How then are we to gain the secret? What is the secret of moral courage? And, in answering that question, let us be perfectly fair to those who, like the Stoics of old, showed a wonderful endurance with no knowledge whatever of Christ, and very little belief in another world; let us be perfectly honest and frank with regard to the virtue of those in our day who, having lost, to their infinite misfortune, their childish faith, still say to themselves: "I will cling to my morality, I will try and keep a clean hand and a pure heart"; let us give full allowance to what we have heard of this morning in this cathedral—the power and the influence of secondary motives, secondary motives allowed sometimes to save us for the time before the primary motive comes in—but still, making all allowance for that, what is the secret of the best moral courage? It is not the highest moral courage merely to endure, it is not the highest moral courage, like the old Roman, just to fold our toga round us and die. There has come a new thing into the world, a new kind of moral courage, and that moral courage is full of inspiration and full of cheerfulness: it does not merely bear the cross, it takes up the cross. It has in the midst of its own sorrow a force and a power which shake the world; it has in the midst of personal trouble,

"A heart at leisure from itself
To soothe and sympathize."

And what is the secret of that? And I would dare anyone here, whatever may be their private belief, to doubt or to dispute this, that it is produced and shown by no one else but those who believe that Jesus is with them in the ship; and that when you see some woman going through the most terrible trouble, perfectly calm, quiet, brave and cheerful; when some man, over whom all the waves and storms are bursting, stands there brave, and cheerful, and happy in the hour of trial, it is because, unheard by the world, he hears a voice in his ear saying, "Why are ye fearful? O ye of little faith," because, unseen by the world, he sees Someone standing with His hand upon the tiller, Someone Whom he believes to have supreme power in the last resort over the waves, and Who he knows, at exactly the right moment when it is best for him, will say the word before which every billow and every storm sinks to rest, "Peace be still."
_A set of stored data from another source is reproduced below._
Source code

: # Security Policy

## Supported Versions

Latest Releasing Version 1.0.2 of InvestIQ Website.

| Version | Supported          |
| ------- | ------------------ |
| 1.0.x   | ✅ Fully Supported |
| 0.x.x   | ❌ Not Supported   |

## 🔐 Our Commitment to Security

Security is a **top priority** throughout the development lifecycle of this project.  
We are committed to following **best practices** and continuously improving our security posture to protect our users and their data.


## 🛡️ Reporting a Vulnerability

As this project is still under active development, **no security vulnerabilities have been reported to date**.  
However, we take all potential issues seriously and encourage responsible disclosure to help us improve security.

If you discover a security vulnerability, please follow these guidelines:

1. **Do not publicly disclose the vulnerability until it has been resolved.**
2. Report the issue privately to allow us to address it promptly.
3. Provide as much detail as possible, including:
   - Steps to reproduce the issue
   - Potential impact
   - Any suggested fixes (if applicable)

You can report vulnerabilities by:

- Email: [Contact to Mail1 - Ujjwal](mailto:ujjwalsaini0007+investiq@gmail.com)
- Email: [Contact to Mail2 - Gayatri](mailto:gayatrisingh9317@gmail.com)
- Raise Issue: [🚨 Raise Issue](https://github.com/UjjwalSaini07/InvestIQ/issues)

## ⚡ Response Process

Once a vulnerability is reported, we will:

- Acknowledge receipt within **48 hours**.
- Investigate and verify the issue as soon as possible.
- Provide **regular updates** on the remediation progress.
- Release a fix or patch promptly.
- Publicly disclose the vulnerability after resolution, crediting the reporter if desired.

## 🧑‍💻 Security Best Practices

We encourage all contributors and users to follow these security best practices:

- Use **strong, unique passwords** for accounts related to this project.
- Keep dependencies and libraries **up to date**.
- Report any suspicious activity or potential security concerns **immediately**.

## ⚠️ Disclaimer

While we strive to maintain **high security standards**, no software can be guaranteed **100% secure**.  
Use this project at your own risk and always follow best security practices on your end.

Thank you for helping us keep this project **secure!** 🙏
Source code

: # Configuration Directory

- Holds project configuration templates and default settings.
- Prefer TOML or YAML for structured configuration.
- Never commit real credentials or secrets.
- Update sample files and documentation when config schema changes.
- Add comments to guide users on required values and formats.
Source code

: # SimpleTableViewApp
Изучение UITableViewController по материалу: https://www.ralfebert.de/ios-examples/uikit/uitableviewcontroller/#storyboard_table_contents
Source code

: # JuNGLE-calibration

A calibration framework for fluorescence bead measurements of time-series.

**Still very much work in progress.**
The trial is that Jesus often seems asleep; the trial is that when the ship of State labours on in the trough of the waves there seems no steersman in view; the trial is that when the Church seems overwhelmed by controversy, and about to be buried under its waves, Jesus makes no sign; the trial is that Lazarus actually dies and lies dead, and Jesus still stays two days in the same place where He was; but the magnificent truth which we Christians believe is this—that, though apparently asleep, He never is asleep; that He rises from time to time and shows His strength; that He rose once and burst into fragments the power of death. They thought He was quite asleep in the grave, but He rose with all His power, and broke for every mourner throughout the ages that were to come, the power of death for ever. He rises in the midst of the Church, He brings the Church in His own time into a peace and calm which seemed at one time impossible; He rises in our own personal life, and while the world thinks how that poor man or poor woman is overwhelmed with trouble, we know that we are in a wonderful and supernatural calm.

And, therefore, the whole question is this: Have we got, or do we believe we have got, Jesus in the ship with us? Do we hear His voice saying, "Be of good cheer; it is I, be not afraid?" As we watch, then, the moral courage produced in our Queen by her simple, but strong faith, I beg you with me to pray God to grant us a living faith in Jesus Christ, which is the secret of strength, and we shall find that it will give us moral courage, not of earth, which the world can neither give nor take away.

[1] "Memorials: Personal and Political of the Earl of Selborne." Vol. IV., 161.